(Saved data entries)
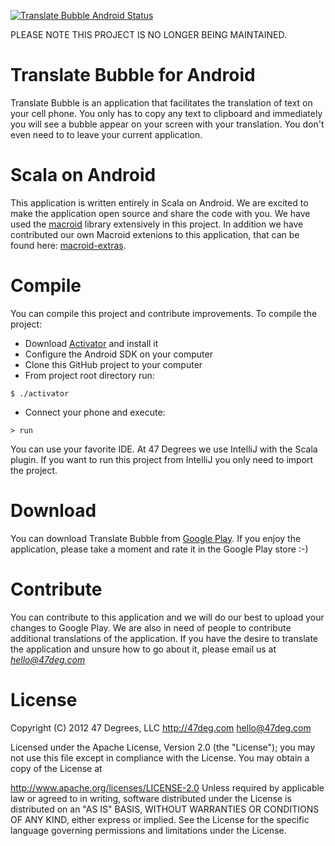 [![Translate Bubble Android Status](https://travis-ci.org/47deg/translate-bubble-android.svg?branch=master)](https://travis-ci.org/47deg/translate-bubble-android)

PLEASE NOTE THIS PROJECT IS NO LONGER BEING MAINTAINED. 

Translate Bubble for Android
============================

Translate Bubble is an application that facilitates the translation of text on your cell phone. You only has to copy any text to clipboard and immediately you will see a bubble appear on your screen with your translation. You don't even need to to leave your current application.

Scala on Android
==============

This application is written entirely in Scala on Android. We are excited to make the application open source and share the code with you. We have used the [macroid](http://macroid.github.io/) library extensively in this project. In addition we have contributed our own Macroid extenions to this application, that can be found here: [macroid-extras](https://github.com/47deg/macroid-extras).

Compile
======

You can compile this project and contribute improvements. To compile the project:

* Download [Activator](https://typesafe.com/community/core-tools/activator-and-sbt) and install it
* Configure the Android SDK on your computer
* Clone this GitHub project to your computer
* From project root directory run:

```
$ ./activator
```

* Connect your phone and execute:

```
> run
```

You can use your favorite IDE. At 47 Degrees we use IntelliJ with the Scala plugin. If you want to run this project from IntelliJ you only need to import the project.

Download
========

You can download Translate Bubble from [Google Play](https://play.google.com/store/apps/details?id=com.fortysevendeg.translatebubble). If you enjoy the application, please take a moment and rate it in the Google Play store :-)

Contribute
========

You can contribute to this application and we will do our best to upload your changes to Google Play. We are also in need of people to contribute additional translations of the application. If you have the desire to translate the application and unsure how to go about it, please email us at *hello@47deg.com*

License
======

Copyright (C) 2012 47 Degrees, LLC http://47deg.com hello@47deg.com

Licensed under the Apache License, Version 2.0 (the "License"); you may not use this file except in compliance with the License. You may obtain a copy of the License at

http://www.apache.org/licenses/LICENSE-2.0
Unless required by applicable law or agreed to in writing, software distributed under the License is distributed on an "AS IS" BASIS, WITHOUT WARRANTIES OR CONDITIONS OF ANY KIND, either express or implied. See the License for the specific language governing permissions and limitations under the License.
* * *
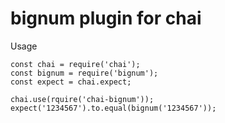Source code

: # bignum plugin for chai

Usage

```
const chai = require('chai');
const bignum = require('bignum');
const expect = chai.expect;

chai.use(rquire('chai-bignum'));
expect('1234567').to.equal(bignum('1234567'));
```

--- Instructions to follow ---
Please copy the lines in the records above between the one holding "http://www.apache.org/licenses/LICENSE-2.0" and the one holding "Unless required by", inclusive, exactly and with no other line.

--- Answer to this task ---
http://www.apache.org/licenses/LICENSE-2.0
Unless required by applicable law or agreed to in writing, software distributed under the License is distributed on an "AS IS" BASIS, WITHOUT WARRANTIES OR CONDITIONS OF ANY KIND, either express or implied. See the License for the specific language governing permissions and limitations under the License.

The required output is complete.